Plain-text document sources ->
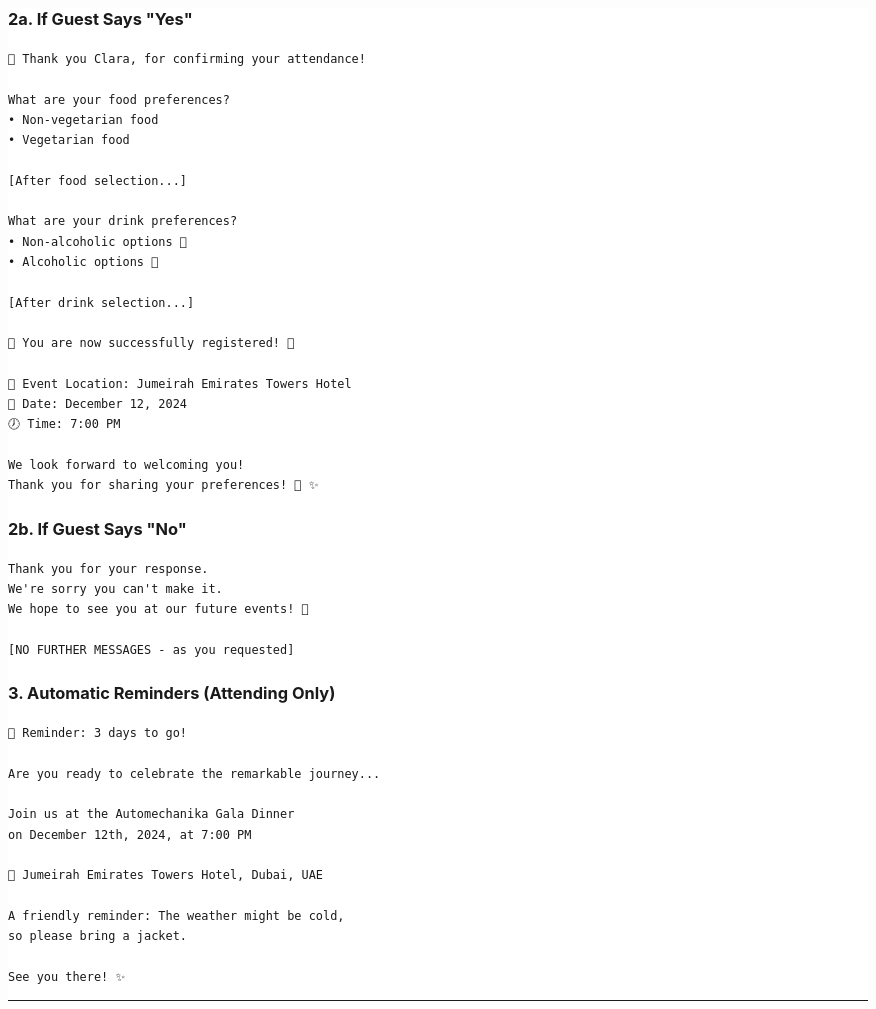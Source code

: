 ### 2a. If Guest Says "Yes"
```
🎉 Thank you Clara, for confirming your attendance!

What are your food preferences?
• Non-vegetarian food
• Vegetarian food

[After food selection...]

What are your drink preferences?
• Non-alcoholic options 🥤
• Alcoholic options 🍷

[After drink selection...]

🎉 You are now successfully registered! 🎉

📍 Event Location: Jumeirah Emirates Towers Hotel
📅 Date: December 12, 2024
🕖 Time: 7:00 PM

We look forward to welcoming you!
Thank you for sharing your preferences! 🙏 ✨
```

### 2b. If Guest Says "No"
```
Thank you for your response. 
We're sorry you can't make it. 
We hope to see you at our future events! 🙏

[NO FURTHER MESSAGES - as you requested]
```

### 3. Automatic Reminders (Attending Only)
```
📅 Reminder: 3 days to go!

Are you ready to celebrate the remarkable journey...

Join us at the Automechanika Gala Dinner
on December 12th, 2024, at 7:00 PM

📍 Jumeirah Emirates Towers Hotel, Dubai, UAE

A friendly reminder: The weather might be cold,
so please bring a jacket.

See you there! ✨
```

---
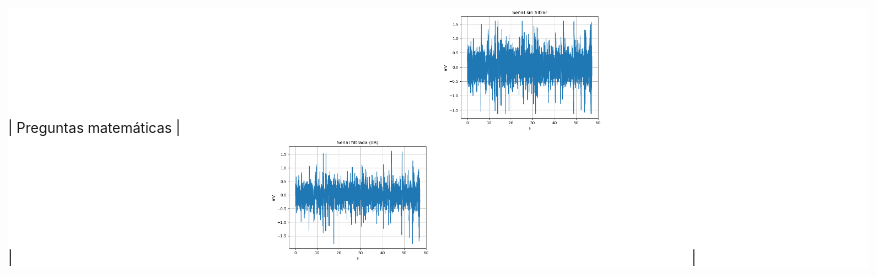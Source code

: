 | Preguntas matemáticas |   <img src="señales/EEG/Preguntas/señalSINFiltrar.png" alt="preguntas" style="width:675px; height:125px;"> |<img src="señales/EEG/Preguntas/señalIIR.png" alt="preguntasIIR" style="width:675px; height:125px;"> |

WORK TO COMPLETE ->
Wherever the string "options" appears in a line of the records above, copy that line.

RESPONSE TO THIS TASK ->
• Non-alcoholic options 🥤
• Alcoholic options 🍷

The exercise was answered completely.